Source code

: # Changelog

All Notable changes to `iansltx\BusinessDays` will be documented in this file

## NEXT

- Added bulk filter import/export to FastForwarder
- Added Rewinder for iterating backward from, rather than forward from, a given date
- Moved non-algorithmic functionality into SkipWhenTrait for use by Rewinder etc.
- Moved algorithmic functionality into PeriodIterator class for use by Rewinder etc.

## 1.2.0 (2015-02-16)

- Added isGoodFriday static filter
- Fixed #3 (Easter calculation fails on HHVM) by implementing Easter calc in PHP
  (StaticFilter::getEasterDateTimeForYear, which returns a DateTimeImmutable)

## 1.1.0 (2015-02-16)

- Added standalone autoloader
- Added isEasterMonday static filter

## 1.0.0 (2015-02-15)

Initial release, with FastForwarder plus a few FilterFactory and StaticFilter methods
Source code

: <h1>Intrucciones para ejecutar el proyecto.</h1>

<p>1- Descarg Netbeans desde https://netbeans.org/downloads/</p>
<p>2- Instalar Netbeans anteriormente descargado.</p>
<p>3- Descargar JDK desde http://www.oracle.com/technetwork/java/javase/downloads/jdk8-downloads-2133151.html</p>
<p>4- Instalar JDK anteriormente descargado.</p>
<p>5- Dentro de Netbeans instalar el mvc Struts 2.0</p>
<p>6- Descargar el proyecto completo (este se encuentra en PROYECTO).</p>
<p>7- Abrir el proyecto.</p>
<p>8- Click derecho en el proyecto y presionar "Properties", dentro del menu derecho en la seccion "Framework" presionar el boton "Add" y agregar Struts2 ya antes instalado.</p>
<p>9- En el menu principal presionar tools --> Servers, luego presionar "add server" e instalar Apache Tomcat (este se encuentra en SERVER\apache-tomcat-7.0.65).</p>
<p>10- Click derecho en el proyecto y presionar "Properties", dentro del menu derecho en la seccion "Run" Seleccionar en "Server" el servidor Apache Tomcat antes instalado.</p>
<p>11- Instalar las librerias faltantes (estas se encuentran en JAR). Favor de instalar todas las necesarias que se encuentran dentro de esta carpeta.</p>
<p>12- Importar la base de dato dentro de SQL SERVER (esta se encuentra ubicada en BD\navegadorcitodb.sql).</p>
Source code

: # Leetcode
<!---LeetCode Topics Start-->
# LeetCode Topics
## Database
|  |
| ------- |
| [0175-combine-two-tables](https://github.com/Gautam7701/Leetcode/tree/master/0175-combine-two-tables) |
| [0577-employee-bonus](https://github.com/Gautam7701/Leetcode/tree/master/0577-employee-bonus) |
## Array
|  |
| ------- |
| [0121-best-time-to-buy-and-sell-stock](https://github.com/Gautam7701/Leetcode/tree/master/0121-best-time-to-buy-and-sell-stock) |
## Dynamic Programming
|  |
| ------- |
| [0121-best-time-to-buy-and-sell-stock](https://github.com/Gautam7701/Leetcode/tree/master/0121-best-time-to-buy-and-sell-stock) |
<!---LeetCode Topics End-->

# # # # #

Work to complete: Your answer should consist of the lines above that hold the word "seccion".

Expected answer:
<p>8- Click derecho en el proyecto y presionar "Properties", dentro del menu derecho en la seccion "Framework" presionar el boton "Add" y agregar Struts2 ya antes instalado.</p>
<p>10- Click derecho en el proyecto y presionar "Properties", dentro del menu derecho en la seccion "Run" Seleccionar en "Server" el servidor Apache Tomcat antes instalado.</p>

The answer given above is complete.